=== Data under study ===

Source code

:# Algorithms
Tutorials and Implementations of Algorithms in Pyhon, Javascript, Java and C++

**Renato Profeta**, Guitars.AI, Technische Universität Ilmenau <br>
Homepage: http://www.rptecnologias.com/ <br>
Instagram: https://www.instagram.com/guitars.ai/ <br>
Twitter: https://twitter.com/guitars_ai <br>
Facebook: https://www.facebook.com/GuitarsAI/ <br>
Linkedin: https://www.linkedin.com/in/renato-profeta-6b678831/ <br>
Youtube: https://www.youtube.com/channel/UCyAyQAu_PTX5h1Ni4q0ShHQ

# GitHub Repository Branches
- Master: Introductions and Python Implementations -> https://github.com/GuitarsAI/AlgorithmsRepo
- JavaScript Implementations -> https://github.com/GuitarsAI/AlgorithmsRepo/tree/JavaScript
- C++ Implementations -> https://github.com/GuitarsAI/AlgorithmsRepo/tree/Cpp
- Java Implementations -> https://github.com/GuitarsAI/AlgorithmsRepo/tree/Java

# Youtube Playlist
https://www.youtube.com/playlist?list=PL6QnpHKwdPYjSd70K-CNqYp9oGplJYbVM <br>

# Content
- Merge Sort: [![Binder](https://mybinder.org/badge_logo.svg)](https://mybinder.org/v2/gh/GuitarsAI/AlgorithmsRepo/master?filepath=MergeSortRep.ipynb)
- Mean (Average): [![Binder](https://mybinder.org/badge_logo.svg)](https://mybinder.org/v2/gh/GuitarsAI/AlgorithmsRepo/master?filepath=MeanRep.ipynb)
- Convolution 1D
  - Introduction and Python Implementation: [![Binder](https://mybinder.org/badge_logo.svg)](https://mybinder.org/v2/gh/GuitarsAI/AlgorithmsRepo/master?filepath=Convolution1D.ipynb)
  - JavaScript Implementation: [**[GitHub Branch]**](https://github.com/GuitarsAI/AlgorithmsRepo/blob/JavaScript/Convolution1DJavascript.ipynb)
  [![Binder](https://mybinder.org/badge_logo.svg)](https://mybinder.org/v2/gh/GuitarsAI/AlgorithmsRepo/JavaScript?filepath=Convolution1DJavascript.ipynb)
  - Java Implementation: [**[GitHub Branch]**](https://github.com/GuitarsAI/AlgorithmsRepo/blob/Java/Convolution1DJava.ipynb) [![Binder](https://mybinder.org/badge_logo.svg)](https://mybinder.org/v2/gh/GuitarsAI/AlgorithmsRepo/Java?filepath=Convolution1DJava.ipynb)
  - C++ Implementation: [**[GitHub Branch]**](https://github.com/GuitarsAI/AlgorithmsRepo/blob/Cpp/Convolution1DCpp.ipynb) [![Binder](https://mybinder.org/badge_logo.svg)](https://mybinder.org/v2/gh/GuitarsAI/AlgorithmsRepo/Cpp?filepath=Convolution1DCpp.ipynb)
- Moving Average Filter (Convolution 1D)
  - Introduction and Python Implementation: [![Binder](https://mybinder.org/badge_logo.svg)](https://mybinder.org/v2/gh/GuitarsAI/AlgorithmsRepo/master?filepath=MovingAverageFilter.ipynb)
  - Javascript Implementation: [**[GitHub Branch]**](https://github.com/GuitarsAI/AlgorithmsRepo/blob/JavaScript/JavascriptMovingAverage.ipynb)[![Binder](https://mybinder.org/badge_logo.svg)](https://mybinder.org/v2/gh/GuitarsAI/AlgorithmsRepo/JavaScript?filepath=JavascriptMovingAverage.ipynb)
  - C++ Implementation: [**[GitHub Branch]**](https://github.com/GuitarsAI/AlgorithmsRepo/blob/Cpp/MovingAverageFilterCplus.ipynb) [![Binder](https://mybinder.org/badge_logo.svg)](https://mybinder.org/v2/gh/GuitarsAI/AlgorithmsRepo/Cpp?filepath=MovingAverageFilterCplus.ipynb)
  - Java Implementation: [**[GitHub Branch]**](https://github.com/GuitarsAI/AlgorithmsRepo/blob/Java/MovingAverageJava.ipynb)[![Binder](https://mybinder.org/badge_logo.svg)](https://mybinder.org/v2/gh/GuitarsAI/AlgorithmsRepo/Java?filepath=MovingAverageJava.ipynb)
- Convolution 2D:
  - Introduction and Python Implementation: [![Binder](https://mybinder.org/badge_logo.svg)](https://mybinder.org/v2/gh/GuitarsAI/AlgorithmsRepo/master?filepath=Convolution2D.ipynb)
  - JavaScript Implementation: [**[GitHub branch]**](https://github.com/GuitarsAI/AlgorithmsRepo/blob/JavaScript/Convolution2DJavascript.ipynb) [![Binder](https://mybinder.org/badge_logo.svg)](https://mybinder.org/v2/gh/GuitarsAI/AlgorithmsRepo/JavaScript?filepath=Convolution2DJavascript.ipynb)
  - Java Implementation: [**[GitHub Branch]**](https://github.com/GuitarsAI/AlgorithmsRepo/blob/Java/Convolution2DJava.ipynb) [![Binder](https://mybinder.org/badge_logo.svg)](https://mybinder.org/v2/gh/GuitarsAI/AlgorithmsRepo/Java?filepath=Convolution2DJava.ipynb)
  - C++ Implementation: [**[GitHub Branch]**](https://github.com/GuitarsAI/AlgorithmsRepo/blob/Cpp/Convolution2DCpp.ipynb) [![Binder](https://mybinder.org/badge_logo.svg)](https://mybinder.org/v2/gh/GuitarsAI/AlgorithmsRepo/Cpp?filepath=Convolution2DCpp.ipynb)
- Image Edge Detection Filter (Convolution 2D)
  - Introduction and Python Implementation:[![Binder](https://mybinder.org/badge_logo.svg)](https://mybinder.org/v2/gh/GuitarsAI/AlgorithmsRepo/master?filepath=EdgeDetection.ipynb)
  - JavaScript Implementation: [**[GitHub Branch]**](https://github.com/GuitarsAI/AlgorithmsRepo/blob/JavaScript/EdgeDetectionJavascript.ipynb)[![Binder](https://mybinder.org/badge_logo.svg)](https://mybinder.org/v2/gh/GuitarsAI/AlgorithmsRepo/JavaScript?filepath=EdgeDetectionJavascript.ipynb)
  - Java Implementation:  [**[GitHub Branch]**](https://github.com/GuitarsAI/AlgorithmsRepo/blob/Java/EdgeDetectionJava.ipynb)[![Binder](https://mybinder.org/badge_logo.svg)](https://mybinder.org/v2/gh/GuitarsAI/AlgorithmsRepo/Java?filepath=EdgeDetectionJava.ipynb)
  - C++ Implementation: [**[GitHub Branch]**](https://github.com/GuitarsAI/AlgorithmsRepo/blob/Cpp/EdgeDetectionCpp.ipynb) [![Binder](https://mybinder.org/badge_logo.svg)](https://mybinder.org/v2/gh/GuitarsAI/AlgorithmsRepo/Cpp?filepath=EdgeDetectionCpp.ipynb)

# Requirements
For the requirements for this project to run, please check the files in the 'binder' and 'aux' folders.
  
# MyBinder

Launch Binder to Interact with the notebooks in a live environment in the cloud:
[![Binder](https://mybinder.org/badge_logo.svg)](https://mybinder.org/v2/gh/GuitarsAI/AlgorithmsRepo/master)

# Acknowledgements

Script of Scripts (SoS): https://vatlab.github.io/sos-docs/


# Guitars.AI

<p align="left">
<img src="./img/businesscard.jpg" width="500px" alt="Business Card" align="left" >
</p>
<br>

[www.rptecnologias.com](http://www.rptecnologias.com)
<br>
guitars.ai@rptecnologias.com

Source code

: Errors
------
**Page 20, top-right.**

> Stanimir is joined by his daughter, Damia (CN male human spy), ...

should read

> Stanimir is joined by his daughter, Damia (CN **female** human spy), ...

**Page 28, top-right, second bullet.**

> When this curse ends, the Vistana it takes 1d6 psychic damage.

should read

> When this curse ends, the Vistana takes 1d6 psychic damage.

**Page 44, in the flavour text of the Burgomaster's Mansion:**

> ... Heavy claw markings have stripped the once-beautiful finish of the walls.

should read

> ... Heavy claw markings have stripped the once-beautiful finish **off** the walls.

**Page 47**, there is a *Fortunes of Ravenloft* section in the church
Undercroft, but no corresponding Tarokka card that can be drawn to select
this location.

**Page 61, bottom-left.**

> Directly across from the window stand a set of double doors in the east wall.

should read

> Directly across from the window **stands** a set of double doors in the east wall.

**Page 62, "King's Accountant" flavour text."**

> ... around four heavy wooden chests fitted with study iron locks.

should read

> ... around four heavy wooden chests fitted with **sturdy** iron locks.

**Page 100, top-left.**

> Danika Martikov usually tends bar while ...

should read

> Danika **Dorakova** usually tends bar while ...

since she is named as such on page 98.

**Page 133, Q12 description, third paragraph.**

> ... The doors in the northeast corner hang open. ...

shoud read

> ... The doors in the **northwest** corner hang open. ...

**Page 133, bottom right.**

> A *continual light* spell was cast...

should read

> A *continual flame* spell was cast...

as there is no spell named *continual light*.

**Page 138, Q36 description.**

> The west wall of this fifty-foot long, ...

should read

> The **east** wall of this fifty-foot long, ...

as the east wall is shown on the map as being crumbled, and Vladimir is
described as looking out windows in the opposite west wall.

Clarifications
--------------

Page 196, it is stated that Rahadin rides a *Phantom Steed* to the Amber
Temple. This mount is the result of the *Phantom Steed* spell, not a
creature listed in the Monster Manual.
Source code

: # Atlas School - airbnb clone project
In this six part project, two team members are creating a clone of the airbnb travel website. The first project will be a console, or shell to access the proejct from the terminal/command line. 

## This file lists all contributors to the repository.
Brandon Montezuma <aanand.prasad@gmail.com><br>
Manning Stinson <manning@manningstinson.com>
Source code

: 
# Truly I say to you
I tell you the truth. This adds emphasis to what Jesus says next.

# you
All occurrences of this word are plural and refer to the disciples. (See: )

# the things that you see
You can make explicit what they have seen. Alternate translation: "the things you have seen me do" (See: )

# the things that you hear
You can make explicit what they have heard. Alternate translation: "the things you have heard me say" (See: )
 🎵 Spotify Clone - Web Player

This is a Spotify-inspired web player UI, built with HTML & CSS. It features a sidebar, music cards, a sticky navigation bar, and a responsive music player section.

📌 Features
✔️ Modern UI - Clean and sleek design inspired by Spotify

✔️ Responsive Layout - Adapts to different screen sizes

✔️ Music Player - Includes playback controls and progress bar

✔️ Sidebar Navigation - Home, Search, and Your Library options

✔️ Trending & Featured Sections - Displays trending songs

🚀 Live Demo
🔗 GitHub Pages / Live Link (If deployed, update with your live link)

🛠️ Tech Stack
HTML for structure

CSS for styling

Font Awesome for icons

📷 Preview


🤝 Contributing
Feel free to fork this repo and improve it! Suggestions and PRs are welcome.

===

Work request
From the records above, transcribe without alteration every line from the one with "west wall of this fifty-foot long, ..." to the one with "Page 196, it", inclusive.

Result for this exercise
> The west wall of this fifty-foot long, ...

should read

> The **east** wall of this fifty-foot long, ...

as the east wall is shown on the map as being crumbled, and Vladimir is
described as looking out windows in the opposite west wall.

Clarifications
--------------

Page 196, it is stated that Rahadin rides a *Phantom Steed* to the Amber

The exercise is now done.